Streamlining regulation

  1. As the Report recognises, there are a number of Commonwealth entities with mandates that intersect with and respond to cyber-related risks. For example, in addition to the Privacy Act, entities may also have to comply with non-privacy related cyber security regulations or standards such as APRA’s Prudential Standard CPS 234 – Information Security, which applies to all APRA-regulated industries. Separately, Australian Government agencies must act consistently with the policies of the Australian Government,[20] such as the Attorney-General’s Department’s ‘Protective Security Policy Framework’[21] and the Australian Signals Directorate’s ‘Australian Government Information Security Manual’.[22]
  2. Mapping and clarity around these entities’ actual and potential roles in combating cyber risks may identify enhanced opportunities to leverage existing powers and capabilities to build a comprehensive cyber security framework.
  3. The OAIC supports measures to reduce duplication and harmonise existing cyber security-related laws and standards. While different entities and industries may require different approaches to cyber security, this must be balanced with the need to provide consistent, comprehensive and unfragmented regulatory frameworks which help businesses, governments and individuals to clearly understand their rights and obligations. In this regard, a baseline cyber security obligation is a mechanism that may provide certainty to regulated entities, as noted in the report.
  4. In particular, as the Report identifies, business may face multiple reporting requirements for a single cyber security incident, depending on its operations and the nature of the breach. This can place unnecessary burdens on businesses that are focused on recovering from the cyber incident. More coordination between government agencies and streamlining of reporting requirements could assist in reducing reporting burdens on businesses.
  5. A single online interface for reporting, as proposed by the Productivity Commission, may be beneficial in this respect if securely and effectively administered.

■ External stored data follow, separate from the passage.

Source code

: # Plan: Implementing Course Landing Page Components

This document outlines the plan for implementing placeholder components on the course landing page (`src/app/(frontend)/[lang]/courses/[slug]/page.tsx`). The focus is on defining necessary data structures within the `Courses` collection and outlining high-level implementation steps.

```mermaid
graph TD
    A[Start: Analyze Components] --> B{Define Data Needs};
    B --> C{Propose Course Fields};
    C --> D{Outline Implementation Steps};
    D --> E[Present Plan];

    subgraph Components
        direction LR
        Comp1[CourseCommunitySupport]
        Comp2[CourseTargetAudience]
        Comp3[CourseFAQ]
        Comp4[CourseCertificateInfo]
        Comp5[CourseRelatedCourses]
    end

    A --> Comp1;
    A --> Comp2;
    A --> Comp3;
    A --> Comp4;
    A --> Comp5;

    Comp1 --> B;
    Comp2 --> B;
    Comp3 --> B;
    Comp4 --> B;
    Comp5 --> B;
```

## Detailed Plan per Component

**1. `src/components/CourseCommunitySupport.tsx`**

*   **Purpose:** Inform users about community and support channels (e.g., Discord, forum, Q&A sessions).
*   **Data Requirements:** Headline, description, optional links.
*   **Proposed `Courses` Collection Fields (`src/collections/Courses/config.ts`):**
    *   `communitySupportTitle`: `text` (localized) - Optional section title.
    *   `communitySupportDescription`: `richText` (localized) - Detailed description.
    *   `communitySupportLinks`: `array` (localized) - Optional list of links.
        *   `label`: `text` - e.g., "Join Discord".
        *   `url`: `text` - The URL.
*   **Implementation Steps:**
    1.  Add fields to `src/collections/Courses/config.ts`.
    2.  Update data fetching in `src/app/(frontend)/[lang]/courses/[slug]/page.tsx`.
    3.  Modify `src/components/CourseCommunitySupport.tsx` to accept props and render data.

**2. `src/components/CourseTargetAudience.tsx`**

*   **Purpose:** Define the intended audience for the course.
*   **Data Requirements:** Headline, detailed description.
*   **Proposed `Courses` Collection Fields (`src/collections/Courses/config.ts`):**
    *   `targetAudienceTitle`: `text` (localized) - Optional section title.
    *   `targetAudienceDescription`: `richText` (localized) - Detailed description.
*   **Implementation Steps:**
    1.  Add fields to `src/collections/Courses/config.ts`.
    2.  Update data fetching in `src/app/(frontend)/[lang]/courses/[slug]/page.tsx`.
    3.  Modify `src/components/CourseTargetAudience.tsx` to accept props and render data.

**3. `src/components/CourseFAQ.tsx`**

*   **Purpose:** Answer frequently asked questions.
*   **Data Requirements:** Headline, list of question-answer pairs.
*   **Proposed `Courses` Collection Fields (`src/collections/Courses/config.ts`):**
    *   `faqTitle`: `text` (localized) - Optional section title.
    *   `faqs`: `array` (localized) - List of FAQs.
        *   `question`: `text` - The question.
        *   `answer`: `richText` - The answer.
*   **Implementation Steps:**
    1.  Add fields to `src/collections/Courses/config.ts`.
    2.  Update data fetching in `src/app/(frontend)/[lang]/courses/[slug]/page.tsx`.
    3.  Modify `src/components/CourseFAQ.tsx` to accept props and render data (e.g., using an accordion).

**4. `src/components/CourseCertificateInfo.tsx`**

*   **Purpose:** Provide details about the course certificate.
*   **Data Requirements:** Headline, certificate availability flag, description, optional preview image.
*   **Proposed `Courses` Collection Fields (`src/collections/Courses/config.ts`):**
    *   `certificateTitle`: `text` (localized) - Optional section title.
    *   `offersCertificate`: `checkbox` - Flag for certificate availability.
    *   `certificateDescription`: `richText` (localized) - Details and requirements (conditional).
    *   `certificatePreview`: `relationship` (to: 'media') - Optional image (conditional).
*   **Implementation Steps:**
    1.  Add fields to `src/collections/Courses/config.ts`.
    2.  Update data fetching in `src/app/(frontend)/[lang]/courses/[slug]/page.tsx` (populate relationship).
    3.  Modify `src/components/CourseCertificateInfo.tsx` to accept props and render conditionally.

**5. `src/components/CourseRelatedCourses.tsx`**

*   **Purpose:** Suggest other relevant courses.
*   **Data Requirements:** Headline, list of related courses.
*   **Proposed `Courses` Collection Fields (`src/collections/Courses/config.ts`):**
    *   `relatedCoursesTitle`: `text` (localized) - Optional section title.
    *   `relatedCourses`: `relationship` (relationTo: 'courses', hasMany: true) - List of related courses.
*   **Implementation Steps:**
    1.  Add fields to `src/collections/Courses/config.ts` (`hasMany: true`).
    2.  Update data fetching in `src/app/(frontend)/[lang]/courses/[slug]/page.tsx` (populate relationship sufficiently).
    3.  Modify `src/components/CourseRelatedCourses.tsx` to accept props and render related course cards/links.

Coordinating the policy and regulatory environment

Improved coordination

  1. The Report suggests that the Australian regulatory response to emerging digital and data uses and emerging technology requires greater coordination between different government agencies, including between domestic policymakers and regulators, as well as improved engagement with international counterparts and with industry. At the same time, the Report notes that the benefits of increased coordination and engagement need to be weighed against the costs.
  2. The OAIC has observed growing intersections between domestic frameworks relating to data and digital technologies, including privacy, competition and consumer law, and online safety and online content regulation. While there are synergies between these frameworks, there are also variances given each regulatory framework is designed to address different economic and societal issues.
  3. The OAIC supports efforts to strengthen coordination amongst agencies to ensure greater efficiency and reduce duplication or inconsistency in government approaches to emerging technologies and data uses.
  4. A key focus for the OAIC is working with international and domestic regulators, government, entities, and civil society to help ensure that privacy policy and legislation are interoperable, address contemporary privacy and data protection risks to Australians, and support the Australian economy.
  5. Where different regulators exercise different functions under various laws, we agree that it is important for regulators to work together to avoid any unnecessary or inadvertent overlap and uncertainty for consumers and industry. At the same time, we do not consider that regulatory overlap is necessarily a negative outcome, particularly where it is well managed. It is more problematic if regulatory gaps expose individuals to harm or lead to inconsistent and inefficient regulatory approaches.
  6. An effective approach must address the importance of institutional coordination between different regulatory bodies in different areas, given the need for complementary expertise. Regulatory cooperation can involve informal actions, such as engaging with networks like the ACCC’s Scams Awareness Network, to more formal actions, such as collaboration on compliance activities. To this end, the OAIC has entered into MOUs with other regulators including the ACCC, Australian Communications and Media Authority (ACMA), Australian Digital Health Agency and the Inspector-General of Intelligence and Security.
  7. As discussed in the Report, the OAIC is a member of the Digital Platform Regulators Forum (DP-REG), together with the ACCC, ACMA and Office of the eSafety Commissioner. DP-REG is an initiative of Australian independent regulators to share information about, and collaborate on, cross-cutting issues and activities on the regulation of digital platforms. This includes consideration of how competition, consumer protection, privacy, online safety and data issues intersect and provides members with an opportunity to promote proportionate, cohesive, well-designed and efficiently implemented digital platform regulation.
  8. DP-REG assists the OAIC in the exercise of its own regulatory powers by bringing a great depth to its assessment of new and emerging areas of risk arising from Australians’ increasing engagement with the digital economy. Working with co-regulators that have complementary, but different experience, skills and powers, ensures domestic regulators are able to address a broader scope of issues, and achieve holistic consumer protection outcomes.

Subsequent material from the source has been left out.